Assigned task
Among the entries below, copy only the span from the line containing "the project documentation." through the line containing "# 💻Tech Stack". Do so exactly, and skip the pictures.

Dataset records
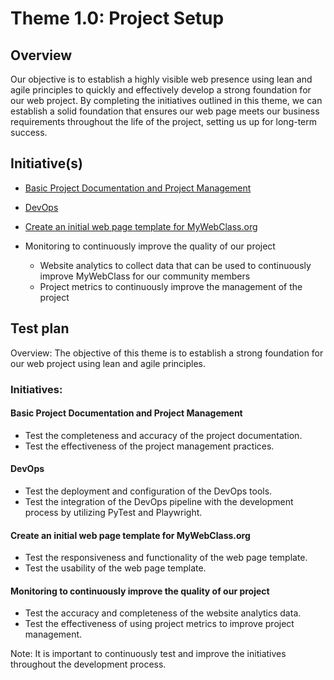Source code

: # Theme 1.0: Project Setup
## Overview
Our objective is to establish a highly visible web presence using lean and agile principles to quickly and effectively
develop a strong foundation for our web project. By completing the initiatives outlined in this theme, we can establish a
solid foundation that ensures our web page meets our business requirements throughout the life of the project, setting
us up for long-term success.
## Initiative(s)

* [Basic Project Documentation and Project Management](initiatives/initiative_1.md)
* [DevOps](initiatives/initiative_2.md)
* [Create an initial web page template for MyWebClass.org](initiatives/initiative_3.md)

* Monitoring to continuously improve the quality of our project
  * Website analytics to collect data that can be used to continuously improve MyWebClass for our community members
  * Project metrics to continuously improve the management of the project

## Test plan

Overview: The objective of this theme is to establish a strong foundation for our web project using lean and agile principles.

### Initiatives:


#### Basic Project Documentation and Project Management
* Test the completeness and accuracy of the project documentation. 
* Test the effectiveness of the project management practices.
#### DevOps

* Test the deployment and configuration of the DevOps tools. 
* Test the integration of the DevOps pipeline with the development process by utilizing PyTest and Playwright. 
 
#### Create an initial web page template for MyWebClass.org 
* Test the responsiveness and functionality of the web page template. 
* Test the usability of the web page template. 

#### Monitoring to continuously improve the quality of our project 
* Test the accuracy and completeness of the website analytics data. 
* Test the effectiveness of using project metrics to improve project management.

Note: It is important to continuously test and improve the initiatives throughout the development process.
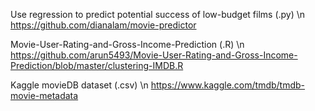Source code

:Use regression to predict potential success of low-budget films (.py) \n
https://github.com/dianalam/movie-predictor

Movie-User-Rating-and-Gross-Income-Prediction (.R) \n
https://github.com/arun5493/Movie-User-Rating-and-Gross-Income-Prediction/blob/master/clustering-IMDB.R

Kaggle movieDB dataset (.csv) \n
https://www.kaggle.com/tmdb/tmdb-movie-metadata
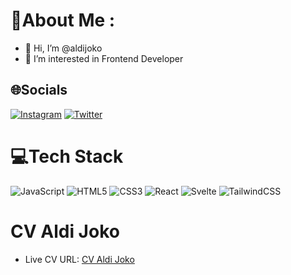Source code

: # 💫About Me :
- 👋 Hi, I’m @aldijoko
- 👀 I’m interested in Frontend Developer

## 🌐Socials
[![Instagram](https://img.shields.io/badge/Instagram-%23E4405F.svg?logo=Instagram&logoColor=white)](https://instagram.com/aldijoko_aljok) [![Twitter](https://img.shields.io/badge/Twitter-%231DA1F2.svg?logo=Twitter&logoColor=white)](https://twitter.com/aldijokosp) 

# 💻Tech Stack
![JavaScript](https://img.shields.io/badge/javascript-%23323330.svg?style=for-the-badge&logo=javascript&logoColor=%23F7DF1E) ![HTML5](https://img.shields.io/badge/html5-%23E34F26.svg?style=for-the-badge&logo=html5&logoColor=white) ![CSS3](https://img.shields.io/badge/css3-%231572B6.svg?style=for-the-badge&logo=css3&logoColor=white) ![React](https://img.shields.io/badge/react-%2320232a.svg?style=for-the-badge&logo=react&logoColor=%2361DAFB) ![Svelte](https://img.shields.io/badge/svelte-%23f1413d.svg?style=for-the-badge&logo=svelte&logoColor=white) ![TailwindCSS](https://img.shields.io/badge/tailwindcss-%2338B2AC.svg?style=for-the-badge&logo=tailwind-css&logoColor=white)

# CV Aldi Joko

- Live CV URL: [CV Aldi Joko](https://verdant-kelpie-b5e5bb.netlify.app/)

* * *

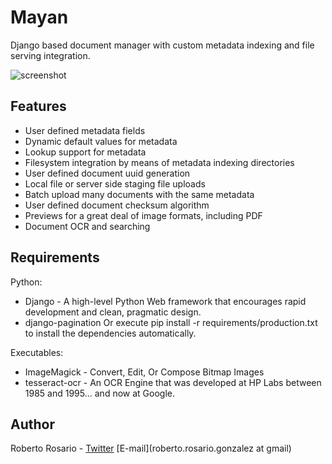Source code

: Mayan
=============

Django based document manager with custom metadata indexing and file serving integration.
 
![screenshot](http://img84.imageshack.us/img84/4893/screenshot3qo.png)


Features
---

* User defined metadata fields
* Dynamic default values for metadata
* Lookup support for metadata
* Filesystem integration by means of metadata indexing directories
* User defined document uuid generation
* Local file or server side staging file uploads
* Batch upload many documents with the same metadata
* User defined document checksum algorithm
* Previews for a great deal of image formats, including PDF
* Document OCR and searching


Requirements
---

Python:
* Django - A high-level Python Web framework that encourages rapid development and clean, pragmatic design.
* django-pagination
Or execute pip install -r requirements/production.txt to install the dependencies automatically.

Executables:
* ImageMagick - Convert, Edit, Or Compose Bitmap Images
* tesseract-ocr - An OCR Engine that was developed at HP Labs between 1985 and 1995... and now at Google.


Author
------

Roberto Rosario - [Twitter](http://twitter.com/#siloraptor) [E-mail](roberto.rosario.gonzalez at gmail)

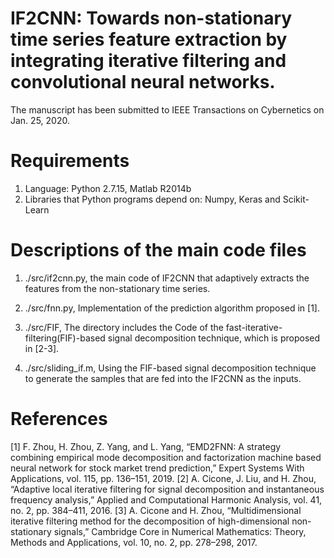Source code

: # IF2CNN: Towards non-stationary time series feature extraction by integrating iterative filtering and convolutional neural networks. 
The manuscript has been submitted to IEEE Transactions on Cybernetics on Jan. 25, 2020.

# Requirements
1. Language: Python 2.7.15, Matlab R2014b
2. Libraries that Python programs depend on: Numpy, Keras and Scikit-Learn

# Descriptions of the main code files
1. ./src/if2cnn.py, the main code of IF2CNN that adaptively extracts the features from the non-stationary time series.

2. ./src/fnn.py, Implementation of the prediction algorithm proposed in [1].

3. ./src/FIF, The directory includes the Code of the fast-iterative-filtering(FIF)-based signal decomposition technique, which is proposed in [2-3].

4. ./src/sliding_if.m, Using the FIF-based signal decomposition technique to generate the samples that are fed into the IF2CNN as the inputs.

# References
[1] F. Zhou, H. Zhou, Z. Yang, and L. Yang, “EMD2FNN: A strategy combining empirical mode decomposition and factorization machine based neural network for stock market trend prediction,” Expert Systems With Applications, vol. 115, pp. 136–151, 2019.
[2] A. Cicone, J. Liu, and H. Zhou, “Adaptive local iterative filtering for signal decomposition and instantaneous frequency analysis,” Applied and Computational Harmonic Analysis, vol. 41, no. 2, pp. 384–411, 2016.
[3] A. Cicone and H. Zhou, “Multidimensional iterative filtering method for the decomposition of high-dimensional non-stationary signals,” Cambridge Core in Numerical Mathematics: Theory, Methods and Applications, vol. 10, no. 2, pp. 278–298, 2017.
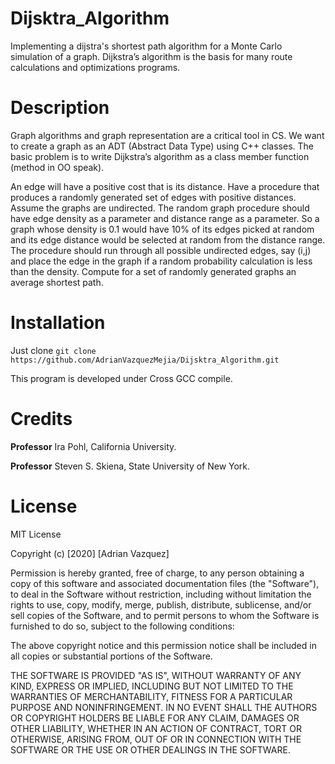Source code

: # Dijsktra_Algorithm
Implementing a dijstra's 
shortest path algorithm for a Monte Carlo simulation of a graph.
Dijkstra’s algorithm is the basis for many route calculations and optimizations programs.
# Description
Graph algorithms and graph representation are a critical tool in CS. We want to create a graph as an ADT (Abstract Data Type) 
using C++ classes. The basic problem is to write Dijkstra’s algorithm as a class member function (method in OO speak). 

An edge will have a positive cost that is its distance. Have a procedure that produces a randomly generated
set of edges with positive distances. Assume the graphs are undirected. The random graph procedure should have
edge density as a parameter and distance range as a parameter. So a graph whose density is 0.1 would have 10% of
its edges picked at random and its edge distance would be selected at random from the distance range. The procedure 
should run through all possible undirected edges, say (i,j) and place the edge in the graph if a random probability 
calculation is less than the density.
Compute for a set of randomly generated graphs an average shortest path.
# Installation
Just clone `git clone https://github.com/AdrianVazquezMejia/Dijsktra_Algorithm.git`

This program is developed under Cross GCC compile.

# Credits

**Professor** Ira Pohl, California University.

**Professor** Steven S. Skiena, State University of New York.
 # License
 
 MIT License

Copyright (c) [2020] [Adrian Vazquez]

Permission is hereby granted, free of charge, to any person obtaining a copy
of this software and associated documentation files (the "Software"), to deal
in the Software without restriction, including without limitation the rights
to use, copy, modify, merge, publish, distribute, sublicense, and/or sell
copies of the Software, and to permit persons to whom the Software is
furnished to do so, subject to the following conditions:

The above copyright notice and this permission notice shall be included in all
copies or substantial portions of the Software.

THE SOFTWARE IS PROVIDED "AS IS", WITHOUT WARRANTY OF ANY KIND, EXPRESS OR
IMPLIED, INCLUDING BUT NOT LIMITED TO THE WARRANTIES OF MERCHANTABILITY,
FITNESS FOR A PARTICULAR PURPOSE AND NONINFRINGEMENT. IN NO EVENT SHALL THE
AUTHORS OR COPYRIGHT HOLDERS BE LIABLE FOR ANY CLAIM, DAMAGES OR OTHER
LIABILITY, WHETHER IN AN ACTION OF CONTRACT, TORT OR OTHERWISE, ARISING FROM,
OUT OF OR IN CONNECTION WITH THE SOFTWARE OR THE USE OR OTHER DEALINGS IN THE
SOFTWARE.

* * *

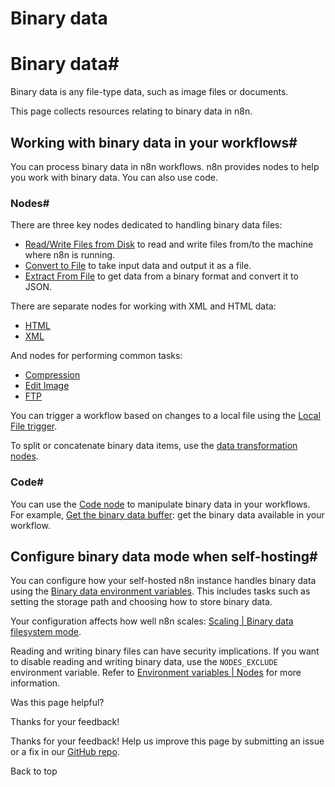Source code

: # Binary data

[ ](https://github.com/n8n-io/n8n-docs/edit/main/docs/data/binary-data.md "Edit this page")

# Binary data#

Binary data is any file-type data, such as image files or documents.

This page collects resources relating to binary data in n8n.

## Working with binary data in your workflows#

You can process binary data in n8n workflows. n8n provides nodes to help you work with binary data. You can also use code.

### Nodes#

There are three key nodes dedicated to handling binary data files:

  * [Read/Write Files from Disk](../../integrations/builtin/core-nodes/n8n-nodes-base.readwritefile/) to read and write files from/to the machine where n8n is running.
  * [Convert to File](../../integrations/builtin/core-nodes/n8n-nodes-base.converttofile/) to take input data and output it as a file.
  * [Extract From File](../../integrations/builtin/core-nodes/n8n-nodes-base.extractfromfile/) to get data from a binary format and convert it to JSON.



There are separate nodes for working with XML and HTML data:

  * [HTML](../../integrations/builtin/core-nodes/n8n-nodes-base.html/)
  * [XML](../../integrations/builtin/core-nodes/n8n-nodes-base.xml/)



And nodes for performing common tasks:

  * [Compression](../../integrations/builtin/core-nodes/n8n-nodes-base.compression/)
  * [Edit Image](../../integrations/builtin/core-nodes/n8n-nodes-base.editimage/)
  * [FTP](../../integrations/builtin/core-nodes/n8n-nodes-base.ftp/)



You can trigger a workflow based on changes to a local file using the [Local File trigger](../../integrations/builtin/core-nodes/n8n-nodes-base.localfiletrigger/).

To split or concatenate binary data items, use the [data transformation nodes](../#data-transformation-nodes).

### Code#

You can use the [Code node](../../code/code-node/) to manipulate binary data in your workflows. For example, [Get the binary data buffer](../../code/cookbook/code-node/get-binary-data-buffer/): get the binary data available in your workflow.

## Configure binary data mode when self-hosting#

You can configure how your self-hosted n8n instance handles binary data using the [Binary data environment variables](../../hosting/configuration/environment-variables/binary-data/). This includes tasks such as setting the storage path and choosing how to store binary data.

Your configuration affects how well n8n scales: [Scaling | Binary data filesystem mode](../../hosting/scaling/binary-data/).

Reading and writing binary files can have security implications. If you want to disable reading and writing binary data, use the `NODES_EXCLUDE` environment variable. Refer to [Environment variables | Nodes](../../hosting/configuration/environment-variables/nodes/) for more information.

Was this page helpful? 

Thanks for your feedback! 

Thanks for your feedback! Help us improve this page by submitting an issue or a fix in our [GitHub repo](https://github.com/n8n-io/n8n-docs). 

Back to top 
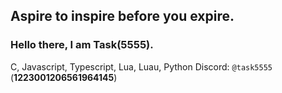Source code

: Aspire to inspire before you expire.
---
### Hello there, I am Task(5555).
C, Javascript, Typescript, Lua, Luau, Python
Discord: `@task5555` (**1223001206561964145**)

Written answer
* Test the completeness and accuracy of the project documentation. 
* Test the effectiveness of the project management practices.
#### DevOps

* Test the deployment and configuration of the DevOps tools. 
* Test the integration of the DevOps pipeline with the development process by utilizing PyTest and Playwright. 
 
#### Create an initial web page template for MyWebClass.org 
* Test the responsiveness and functionality of the web page template. 
* Test the usability of the web page template. 

#### Monitoring to continuously improve the quality of our project 
* Test the accuracy and completeness of the website analytics data. 
* Test the effectiveness of using project metrics to improve project management.

Note: It is important to continuously test and improve the initiatives throughout the development process.
Source code

:Use regression to predict potential success of low-budget films (.py) \n
https://github.com/dianalam/movie-predictor

Movie-User-Rating-and-Gross-Income-Prediction (.R) \n
https://github.com/arun5493/Movie-User-Rating-and-Gross-Income-Prediction/blob/master/clustering-IMDB.R

Kaggle movieDB dataset (.csv) \n
https://www.kaggle.com/tmdb/tmdb-movie-metadata
Source code

: # 💫About Me :
- 👋 Hi, I’m @aldijoko
- 👀 I’m interested in Frontend Developer

## 🌐Socials
[![Instagram](https://img.shields.io/badge/Instagram-%23E4405F.svg?logo=Instagram&logoColor=white)](https://instagram.com/aldijoko_aljok) [![Twitter](https://img.shields.io/badge/Twitter-%231DA1F2.svg?logo=Twitter&logoColor=white)](https://twitter.com/aldijokosp) 

# 💻Tech Stack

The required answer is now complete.